== Activity ==
Repeat exactly the lines that run from the start of the records below to the line with "<p>Whilst most of", including both of those lines but not the pictures.
━━━ Supplied data
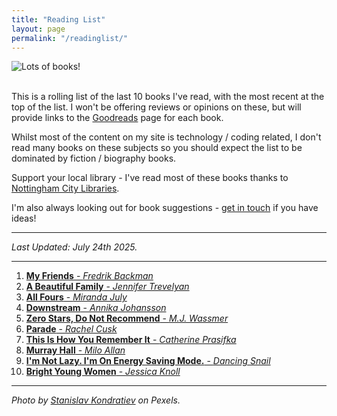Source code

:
 ```yaml
---
title: "Reading List"
layout: page
permalink: "/readinglist/"
---
```

<div class="container">
    <div class="row">
        <div class="col-md-12">
            <img src="{{site.baseurl}}/assets/images/readinglistbanner.jpg" class="img-fluid" alt="Lots of books!">
        </div>
    </div>
    <div class="row">
        <div class="col-md-12">
            <br/>
            <p>This is a rolling list of the last 10 books I've read, with the most recent at the top of the list.  I won't be offering reviews or opinions on these, but will provide links to the <a href="https://www.goodreads.com/" target="_blank">Goodreads</a> page for each book.</p>
            <p>Whilst most of the content on my site is technology / coding related, I don't read many books on these subjects so you should expect the list to be dominated by fiction / biography books.</p>
            <p>Support your local library - I've read most of these books thanks to <a href="https://www.nottinghamcitylibraries.co.uk/" target="_blank">Nottingham City Libraries</a>.</p>
            <p>I'm also always looking out for book suggestions - <a href="/contact">get in touch</a> if you have ideas!</p>
            <hr/>
            <p><i>Last Updated: July 24th 2025.</i></p>
            <hr/>
            <ol>
                <li><a href="https://www.goodreads.com/book/show/217163697-my-friends" target="_blank"><b>My Friends</b> - <i>Fredrik Backman</i></a></li> 
                <li><a href="https://www.goodreads.com/book/show/219520685-a-beautiful-family" target="_blank"><b>A Beautiful Family</b> - <i>Jennifer Trevelyan</i></a></li> 
                <li><a href="https://www.goodreads.com/book/show/197798168-all-fours" target="_blank"><b>All Fours</b> - <i>Miranda July</i></a></li> 
                <li><a href="https://www.goodreads.com/en/book/show/206998235-downstream" target="_blank"><b>Downstream</b> - <i>Annika Johansson</i></a></li>  
                <li><a href="https://www.goodreads.com/book/show/200174139-zero-stars-do-not-recommend" target="_blank"><b>Zero Stars, Do Not Recommend</b> - <i>M.J. Wassmer</i></a></li>   
                <li><a href="https://www.goodreads.com/book/show/195790675-parade" target="_blank"><b>Parade</b> - <i>Rachel Cusk</i></a></li>   
                <li><a href="https://www.goodreads.com/book/show/202065852-this-is-how-you-remember-it" target="_blank"><b>This Is How You Remember It</b> - <i>Catherine Prasifka</i></a></li>   
                <li><a href="https://www.goodreads.com/book/show/226389056-murray-hall" target="_blank"><b>Murray Hall</b> - <i>Milo Allan</i></a></li>  
                <li><a href="https://www.goodreads.com/book/show/63837558-i-m-not-lazy-i-m-on-energy-saving-mode" target="_blank"><b>I'm Not Lazy. I'm On Energy Saving Mode.</b> - <i>Dancing Snail</i></a></li>  
                <li><a href="https://www.goodreads.com/book/show/101124639-bright-young-women" target="_blank"><b>Bright Young Women</b> - <i>Jessica Knoll</i></a></li> 
            </ol>
            <hr/>
            <p><i>Photo by <a href="https://www.pexels.com/photo/books-on-wooden-shelves-inside-library-2908984/" target="_blank">Stanislav Kondratiev</a> on Pexels.</i></p>
         </div>
   </div>
</div>
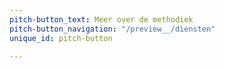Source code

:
 ```yaml
---
pitch-button_text: Meer over de methodiek
pitch-button_navigation: "/preview__/diensten"
unique_id: pitch-button

---
```

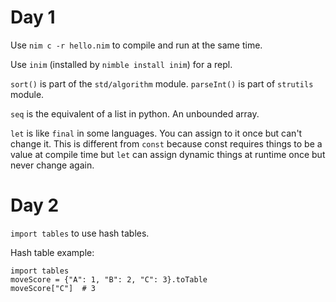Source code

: # Day 1

Use `nim c -r hello.nim` to compile and run at the same time.

Use `inim` (installed by `nimble install inim`) for a repl.

`sort()` is part of the `std/algorithm` module. 
`parseInt()` is part of `strutils` module.

`seq` is the equivalent of a list in python. An unbounded array.

`let` is like `final` in some languages. You can assign to it once but can't change it. This is different from `const` because const requires things to be a value at compile time but `let` can assign dynamic things at runtime once but never change again.

# Day 2

`import tables` to use hash tables.

Hash table example:

```
import tables
moveScore = {"A": 1, "B": 2, "C": 3}.toTable
moveScore["C"]  # 3
```
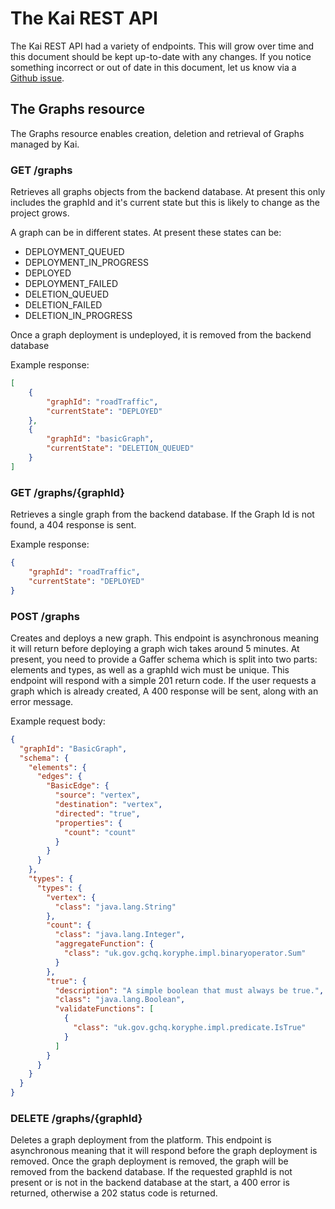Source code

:The Kai REST API
=========================
The Kai REST API had a variety of endpoints. This will grow over time and this document should be kept up-to-date with any changes. If you notice something incorrect or out of date in this document, let us know via a [Github issue](https://github.com/gchq/Kai/issues/new).

## The Graphs resource
The Graphs resource enables creation, deletion and retrieval of Graphs managed by Kai.

### GET /graphs
Retrieves all graphs objects from the backend database. At present this only includes the graphId and it's current state but this is likely to change as the project grows.

A graph can be in different states. At present these states can be:
* DEPLOYMENT_QUEUED
* DEPLOYMENT_IN_PROGRESS
* DEPLOYED
* DEPLOYMENT_FAILED
* DELETION_QUEUED
* DELETION_FAILED
* DELETION_IN_PROGRESS

Once a graph deployment is undeployed, it is removed from the backend database

Example response:
```json
[
    {
        "graphId": "roadTraffic",
        "currentState": "DEPLOYED"
    },
    {
        "graphId": "basicGraph",
        "currentState": "DELETION_QUEUED"
    }
]
```

### GET /graphs/{graphId}
Retrieves a single graph from the backend database. If the Graph Id is not found, a 404 response is sent.

Example response:
```json
{
    "graphId": "roadTraffic",
    "currentState": "DEPLOYED"
}
```

### POST /graphs
Creates and deploys a new graph. This endpoint is asynchronous meaning it will return before deploying a graph wich takes around 5 minutes. At present, you need to provide a Gaffer schema which is split into two parts: elements and types, as well as a graphId wich must be unique. This endpoint will respond with a simple 201 return code. If the user requests a graph which is already created, A 400 response will be sent, along with an error message.

Example request body:
```json
{
  "graphId": "BasicGraph",
  "schema": {
    "elements": {
      "edges": {
        "BasicEdge": {
          "source": "vertex",
          "destination": "vertex",
          "directed": "true",
          "properties": {
            "count": "count"
          }
        }
      }
    },
    "types": {
      "types": {
        "vertex": {
          "class": "java.lang.String"
        },
        "count": {
          "class": "java.lang.Integer",
          "aggregateFunction": {
            "class": "uk.gov.gchq.koryphe.impl.binaryoperator.Sum"
          }
        },
        "true": {
          "description": "A simple boolean that must always be true.",
          "class": "java.lang.Boolean",
          "validateFunctions": [
            {
              "class": "uk.gov.gchq.koryphe.impl.predicate.IsTrue"
            }
          ]
        }
      }
    }
  }
}
```

### DELETE /graphs/{graphId}
Deletes a graph deployment from the platform. This endpoint is asynchronous meaning that it will respond before the graph deployment is removed. Once the graph deployment is removed, the graph will be removed from the backend database. If the requested graphId is not present or is not in the backend database at the start, a 400 error is returned, otherwise a 202 status code is returned.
━━━━━━
== Solution to the exercise ==
Source code

:
 ```yaml
---
title: "Reading List"
layout: page
permalink: "/readinglist/"
---
```

<div class="container">
    <div class="row">
        <div class="col-md-12">
            <img src="{{site.baseurl}}/assets/images/readinglistbanner.jpg" class="img-fluid" alt="Lots of books!">
        </div>
    </div>
    <div class="row">
        <div class="col-md-12">
            <br/>
            <p>This is a rolling list of the last 10 books I've read, with the most recent at the top of the list.  I won't be offering reviews or opinions on these, but will provide links to the <a href="https://www.goodreads.com/" target="_blank">Goodreads</a> page for each book.</p>
            <p>Whilst most of the content on my site is technology / coding related, I don't read many books on these subjects so you should expect the list to be dominated by fiction / biography books.</p>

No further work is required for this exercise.